Elogio de hacer bien una cama
Lo mejor que me sale en la vida es hacer la cama. Le dedico tiempo, una media hora al día, a veces 29 minutos. Cuadro como nadie las sábanas. Alineo las almohadas. Aplano el edredón como si alisara con las manos una playa o la chaqueta que te pones rápidamente para firmar la herencia que no esperabas. Qué pena que esto de arreglar la cama no se pague bien y tenga su sección literaria en los periódicos, un concurso en la tele, o un espacio iluminado cerca de los cuadros con los presidentes de la Diputación. «¿Para qué sirven las Diputaciones?», se preguntó el padre de Joaquín Sabina antes de morir.
Si amara o escribiera como hago la cama o como bostezo tendría que ir a sesiones de terapia para aplacar mi yo, que todavía no sé muy bien quién es, a pesar que he pasado los cuarenta, que son los veinte de antes, o incluso los diez, porque de luces anda uno fino, casi igual que un carrillo de mano para llevar sacos de cemento Goliat.
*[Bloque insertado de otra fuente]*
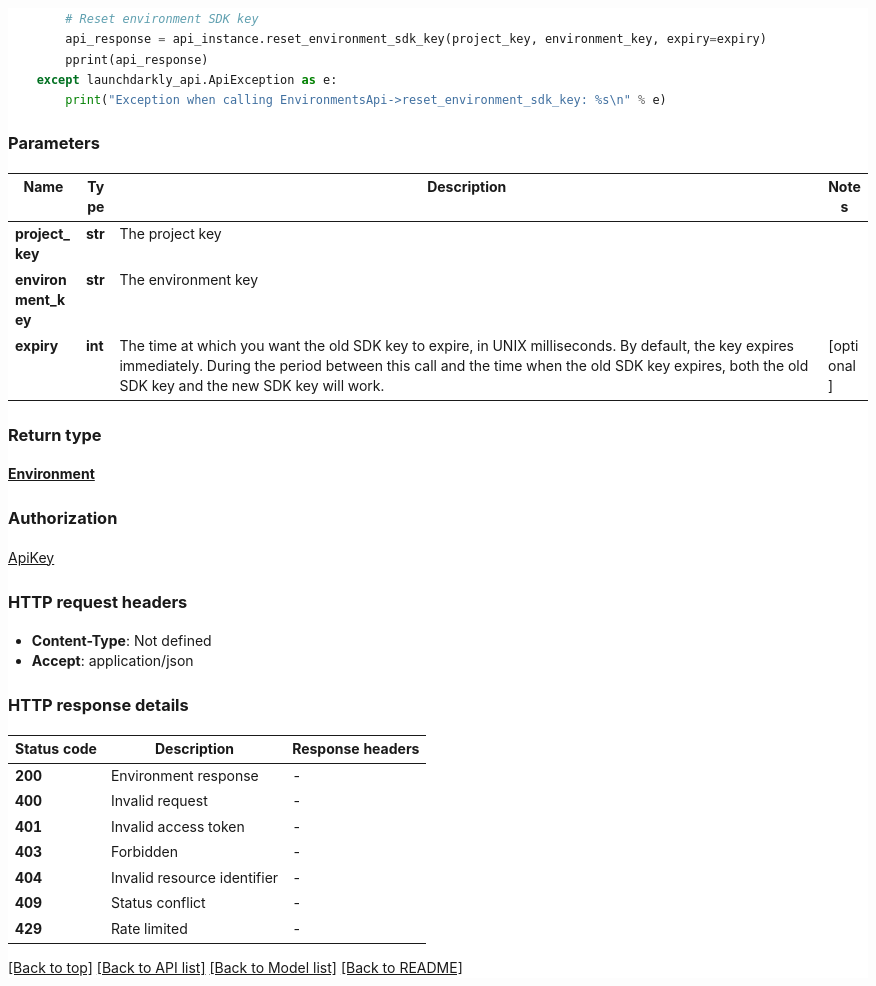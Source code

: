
 ```python
        # Reset environment SDK key
        api_response = api_instance.reset_environment_sdk_key(project_key, environment_key, expiry=expiry)
        pprint(api_response)
    except launchdarkly_api.ApiException as e:
        print("Exception when calling EnvironmentsApi->reset_environment_sdk_key: %s\n" % e)
```


### Parameters

Name | Type | Description  | Notes
------------- | ------------- | ------------- | -------------
 **project_key** | **str**| The project key |
 **environment_key** | **str**| The environment key |
 **expiry** | **int**| The time at which you want the old SDK key to expire, in UNIX milliseconds. By default, the key expires immediately. During the period between this call and the time when the old SDK key expires, both the old SDK key and the new SDK key will work. | [optional]

### Return type

[**Environment**](Environment.md)

### Authorization

[ApiKey](../README.md#ApiKey)

### HTTP request headers

 - **Content-Type**: Not defined
 - **Accept**: application/json


### HTTP response details

| Status code | Description | Response headers |
|-------------|-------------|------------------|
**200** | Environment response |  -  |
**400** | Invalid request |  -  |
**401** | Invalid access token |  -  |
**403** | Forbidden |  -  |
**404** | Invalid resource identifier |  -  |
**409** | Status conflict |  -  |
**429** | Rate limited |  -  |

[[Back to top]](#) [[Back to API list]](../README.md#documentation-for-api-endpoints) [[Back to Model list]](../README.md#documentation-for-models) [[Back to README]](../README.md)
Uno nunca va asentar la cabeza como asienta la cama, que es el sitio del que nunca saldría de todos los que existen en el reino animal, que en verdad es una república como cualquier otra, donde se le paga al Rey León por estarse quietesito en los documentales de La 2.
Mi novia me quiere por lo bien que lo hago, la cama digo, y cuando vuelve del trabajo, a veces, o sea nunca, hace sus Elogios de la cama, y yo me quedo mirándola sin saber qué hacer o qué decir, como si acabara de conocerla en la feria del pueblo. Uno fracasa mucho y luego aprende cosas en la vida, muy pocas, las suficientes para tener dos o tres cosas encendidas.
«Hay una frase del discurso de Nicolas Sarkozy en la presentación de su candidatura que me llamó la atención: su referencia al fracaso. El dirigente francés vino a decir que para comprender ciertas cosas hay que haber fracasado antes en el empeño de lograrlas», escribe Pedro Cuartango en Elogio de la quietud.